** INPUT DATA follows **

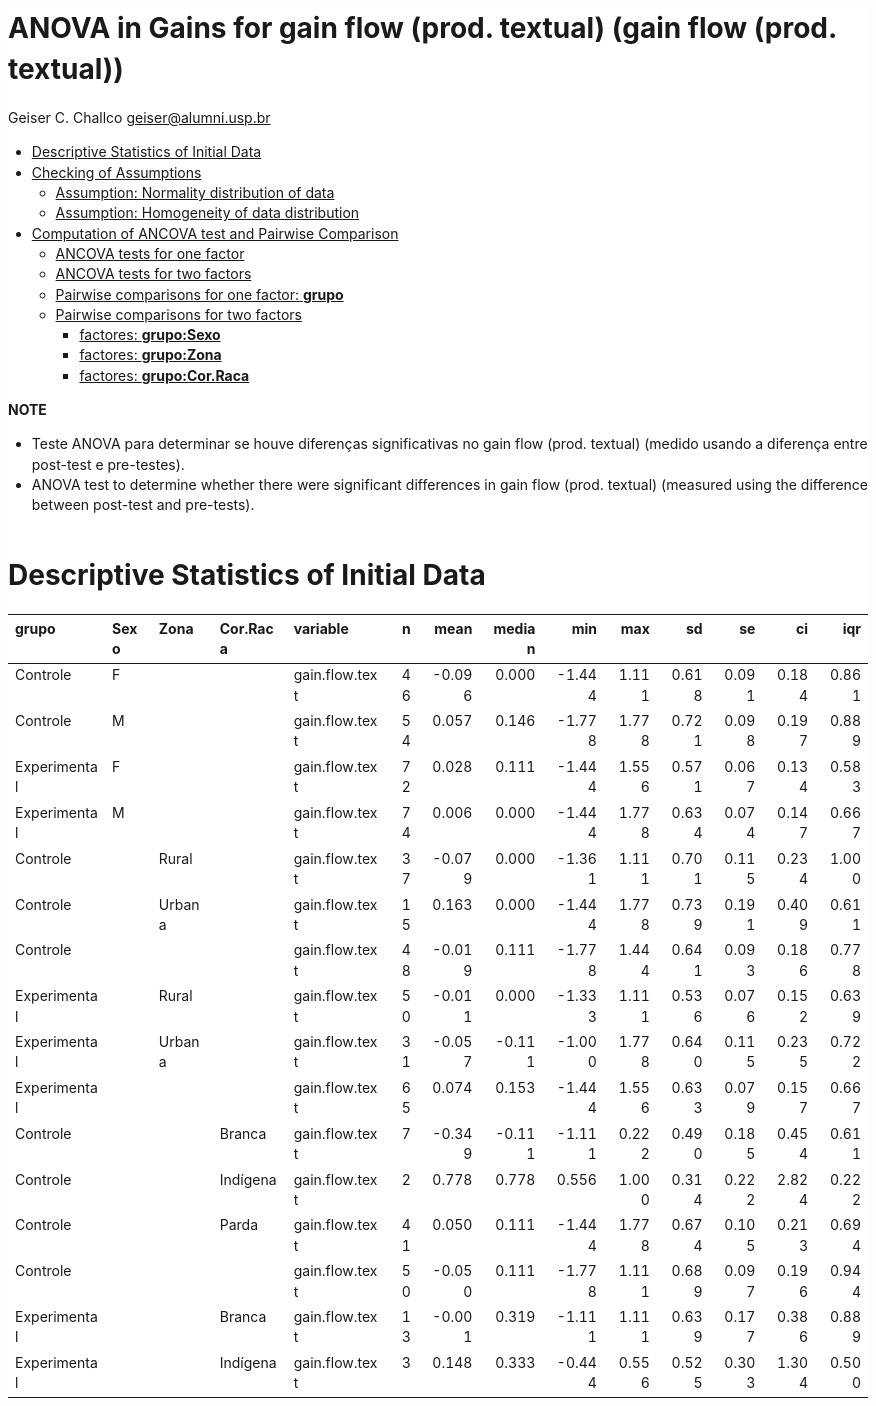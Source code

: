 ANOVA in Gains for gain flow (prod. textual) (gain flow (prod. textual))
================
Geiser C. Challco <geiser@alumni.usp.br>

- [Descriptive Statistics of Initial
  Data](#descriptive-statistics-of-initial-data)
- [Checking of Assumptions](#checking-of-assumptions)
  - [Assumption: Normality distribution of
    data](#assumption-normality-distribution-of-data)
  - [Assumption: Homogeneity of data
    distribution](#assumption-homogeneity-of-data-distribution)
- [Computation of ANCOVA test and Pairwise
  Comparison](#computation-of-ancova-test-and-pairwise-comparison)
  - [ANCOVA tests for one factor](#ancova-tests-for-one-factor)
  - [ANCOVA tests for two factors](#ancova-tests-for-two-factors)
  - [Pairwise comparisons for one factor:
    **grupo**](#pairwise-comparisons-for-one-factor-grupo)
  - [Pairwise comparisons for two
    factors](#pairwise-comparisons-for-two-factors)
    - [factores: **grupo:Sexo**](#factores-gruposexo)
    - [factores: **grupo:Zona**](#factores-grupozona)
    - [factores: **grupo:Cor.Raca**](#factores-grupocorraca)

**NOTE**

- Teste ANOVA para determinar se houve diferenças significativas no gain
  flow (prod. textual) (medido usando a diferença entre post-test e
  pre-testes).
- ANOVA test to determine whether there were significant differences in
  gain flow (prod. textual) (measured using the difference between
  post-test and pre-tests).

# Descriptive Statistics of Initial Data

| grupo        | Sexo | Zona   | Cor.Raca | variable       |   n |   mean | median |    min |   max |    sd |    se |    ci |   iqr |
|:-------------|:-----|:-------|:---------|:---------------|----:|-------:|-------:|-------:|------:|------:|------:|------:|------:|
| Controle     | F    |        |          | gain.flow.text |  46 | -0.096 |  0.000 | -1.444 | 1.111 | 0.618 | 0.091 | 0.184 | 0.861 |
| Controle     | M    |        |          | gain.flow.text |  54 |  0.057 |  0.146 | -1.778 | 1.778 | 0.721 | 0.098 | 0.197 | 0.889 |
| Experimental | F    |        |          | gain.flow.text |  72 |  0.028 |  0.111 | -1.444 | 1.556 | 0.571 | 0.067 | 0.134 | 0.583 |
| Experimental | M    |        |          | gain.flow.text |  74 |  0.006 |  0.000 | -1.444 | 1.778 | 0.634 | 0.074 | 0.147 | 0.667 |
| Controle     |      | Rural  |          | gain.flow.text |  37 | -0.079 |  0.000 | -1.361 | 1.111 | 0.701 | 0.115 | 0.234 | 1.000 |
| Controle     |      | Urbana |          | gain.flow.text |  15 |  0.163 |  0.000 | -1.444 | 1.778 | 0.739 | 0.191 | 0.409 | 0.611 |
| Controle     |      |        |          | gain.flow.text |  48 | -0.019 |  0.111 | -1.778 | 1.444 | 0.641 | 0.093 | 0.186 | 0.778 |
| Experimental |      | Rural  |          | gain.flow.text |  50 | -0.011 |  0.000 | -1.333 | 1.111 | 0.536 | 0.076 | 0.152 | 0.639 |
| Experimental |      | Urbana |          | gain.flow.text |  31 | -0.057 | -0.111 | -1.000 | 1.778 | 0.640 | 0.115 | 0.235 | 0.722 |
| Experimental |      |        |          | gain.flow.text |  65 |  0.074 |  0.153 | -1.444 | 1.556 | 0.633 | 0.079 | 0.157 | 0.667 |
| Controle     |      |        | Branca   | gain.flow.text |   7 | -0.349 | -0.111 | -1.111 | 0.222 | 0.490 | 0.185 | 0.454 | 0.611 |
| Controle     |      |        | Indígena | gain.flow.text |   2 |  0.778 |  0.778 |  0.556 | 1.000 | 0.314 | 0.222 | 2.824 | 0.222 |
| Controle     |      |        | Parda    | gain.flow.text |  41 |  0.050 |  0.111 | -1.444 | 1.778 | 0.674 | 0.105 | 0.213 | 0.694 |
| Controle     |      |        |          | gain.flow.text |  50 | -0.050 |  0.111 | -1.778 | 1.111 | 0.689 | 0.097 | 0.196 | 0.944 |
| Experimental |      |        | Branca   | gain.flow.text |  13 | -0.001 |  0.319 | -1.111 | 1.111 | 0.639 | 0.177 | 0.386 | 0.889 |
| Experimental |      |        | Indígena | gain.flow.text |   3 |  0.148 |  0.333 | -0.444 | 0.556 | 0.525 | 0.303 | 1.304 | 0.500 |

** End of INPUT DATA **

ACTIVITY:
The lines to be transcribed are those from the first line of the data above through the line holding "- [Computation of ANCOVA test and Pairwise", inclusive; copy them exactly and only, leaving out the pictures.

ANSWER TO THE PROBLEM:
Source code

: ANOVA in Gains for gain flow (prod. textual) (gain flow (prod. textual))
================
Geiser C. Challco <geiser@alumni.usp.br>

- [Descriptive Statistics of Initial
  Data](#descriptive-statistics-of-initial-data)
- [Checking of Assumptions](#checking-of-assumptions)
  - [Assumption: Normality distribution of
    data](#assumption-normality-distribution-of-data)
  - [Assumption: Homogeneity of data
    distribution](#assumption-homogeneity-of-data-distribution)
- [Computation of ANCOVA test and Pairwise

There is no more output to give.